Тем не менее Наполеон направил представителя в ее сейм. Когда ему указали на это несоответствие, он ответил, что назначение — враждебный акт, который только свяжет его в ходе войны, «в то время как эти слова оставляют пути как для войны, так и для мира». Таким образом, его единственным ответом на энтузиазм литовцев были неясные выражения, и это в то самое время, когда он наступал на столицу империи Александра.
Он даже не позаботился очистить южные польские провинции от бессильных русских отрядов и не обеспечил себе посредством хорошо организованного восстания прочную операционную базу. Привыкнув идти кратчайшим путем и обрушиваться, подобно удару молнии, он хотел и тут подражать самому себе, несмотря на разницу места и обстоятельств. Но такова уже слабость человека, что он всегда подражает кому-нибудь или самому себе; последнее встречается особенно часто у великих людей. Поэтому-то необыкновенные люди и погибают так часто вследствие наиболее сильных сторон своего характера.
Наполеон положился на успех сражений. Он приготовил армию в 650 тысяч человек и думал, что этого достаточно для победы. Он ждал всего от этой победы. Вместо того чтобы всё принести в жертву, лишь бы достигнуть победы, он думал именно посредством нее достигнуть всего! Он видел в ней средство, тогда как она должна была служить целью! Победа была безусловно необходима ему. Но он так много надежд возложил на нее, обременил ее такою ответственностью за будущее, что сделал ее безотлагательной и неизбежной. Отсюда и происходило его стремление достигнуть ее как можно скорее, чтобы выйти из своего критического положения.
Однако всё же не надо торопиться судить великого гения! Скоро мы услышим его самого, и станет понятно, какая необходимость увлекала его. Несмотря на то что стремительность его экспедиции была безрассудна, она всё же, вероятно, увенчалась бы успехом, если бы преждевременное ослабление его здоровья не отняло у него физических сил, той бодрости и энергии, которые всё еще сохранял его дух.
Глава II
Неизвестно, что в 1811 году послужило причиной отказа Наполеона заключить союз с Пруссией (которой он владел полностью), ведь она сама его предлагала, но в 1812 году он продиктует ей именно эти условия. То ли он еще не определил ее дальнейшую судьбу, то ли не знал, когда начнет войну.
Он питал отвращение к Фридриху-Вильгельму. Часто слышали, как Наполеон неодобрительно отзывался о договорах Прусского кабинета с Французской республикой. Он говорил: «Это была измена делу королей; переговоры берлинского двора с Директорией стали проявлением робкой, эгоистичной, подлой политики, которая приносила в жертву мелким выгодам достоинство и общее дело монархов». Всякий раз, когда он обводил своим пальцем очертания прусских границ на карте, он выглядел злым и восклицал: «Разве возможно, что я оставил этому человеку такую большую территорию?»

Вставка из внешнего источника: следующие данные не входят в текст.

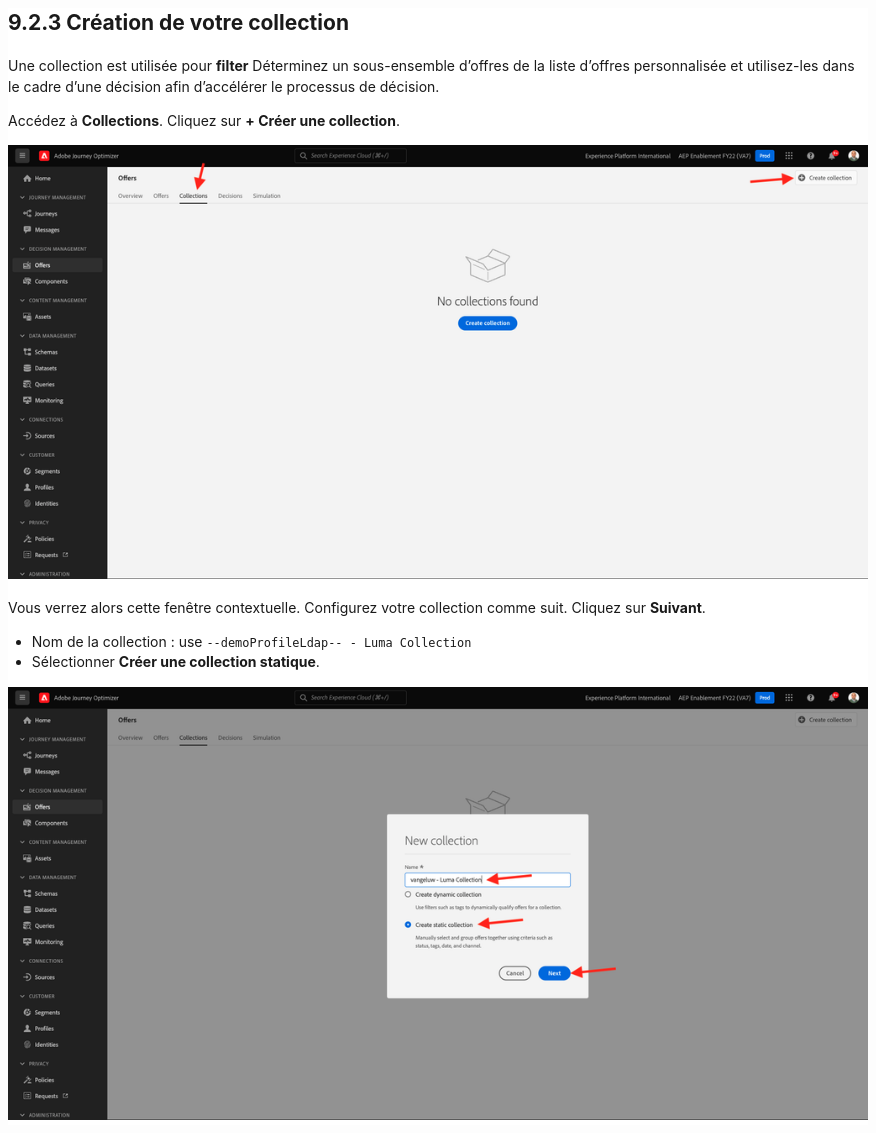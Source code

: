 ## 9.2.3 Création de votre collection

Une collection est utilisée pour **filter** Déterminez un sous-ensemble d’offres de la liste d’offres personnalisée et utilisez-les dans le cadre d’une décision afin d’accélérer le processus de décision.

Accédez à **Collections**. Cliquez sur **+ Créer une collection**.

![Règle de décision](./images/collections.png)

Vous verrez alors cette fenêtre contextuelle. Configurez votre collection comme suit. Cliquez sur **Suivant**.

- Nom de la collection : use `--demoProfileLdap-- - Luma Collection`
- Sélectionner **Créer une collection statique**.

![Règle de décision](./images/createcollectionpopup1.png)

Эта неприязнь к монарху мягкого и мирного нрава удивительна. Поскольку в характере Наполеона всё достойно исторического воспоминания, то стоит изучить ее причину. Некоторые люди склонны видеть истоки этой неприязни в отказе, который Первый консул в свое время получил от будущего Людовика XVIII на свои предложения, сделанные при посредничестве короля Пруссии; они полагают, что Наполеон винил в этом отказе посредника.
Другие вспоминают захват Румбольда, английского агента в Гамбурге, по приказу Наполеона; Фридрих, как гарант нейтралитета севера Германии, вынудил Наполеона уступить. До этого Фридрих и Наполеон вели секретную переписку столь интимного свойства, что сообщали друг другу подробности жизни своих семейств; обстоятельства положили этому конец.
В начале 1805 года Россия, Австрия и Англия делали безуспешные попытки вовлечь Фридриха в их третью коалицию против Франции. Берлинский двор, королева, принцы, министр Гарденберг и все молодые прусские военные в порыве энтузиазма и стремлении быть достойными славы Фридриха Великого, желая стереть из памяти позор кампании 1792 года, искренне разделяли убеждения союзников, однако их сдерживала пацифистская политика короля и его министра Гаугвица; так продолжалось до тех пор, пока французские корпуса не нарушили прусскую границу у Анспаха. Это до предела накалило страсти пруссаков, и раздался массовый призыв к немедленной войне.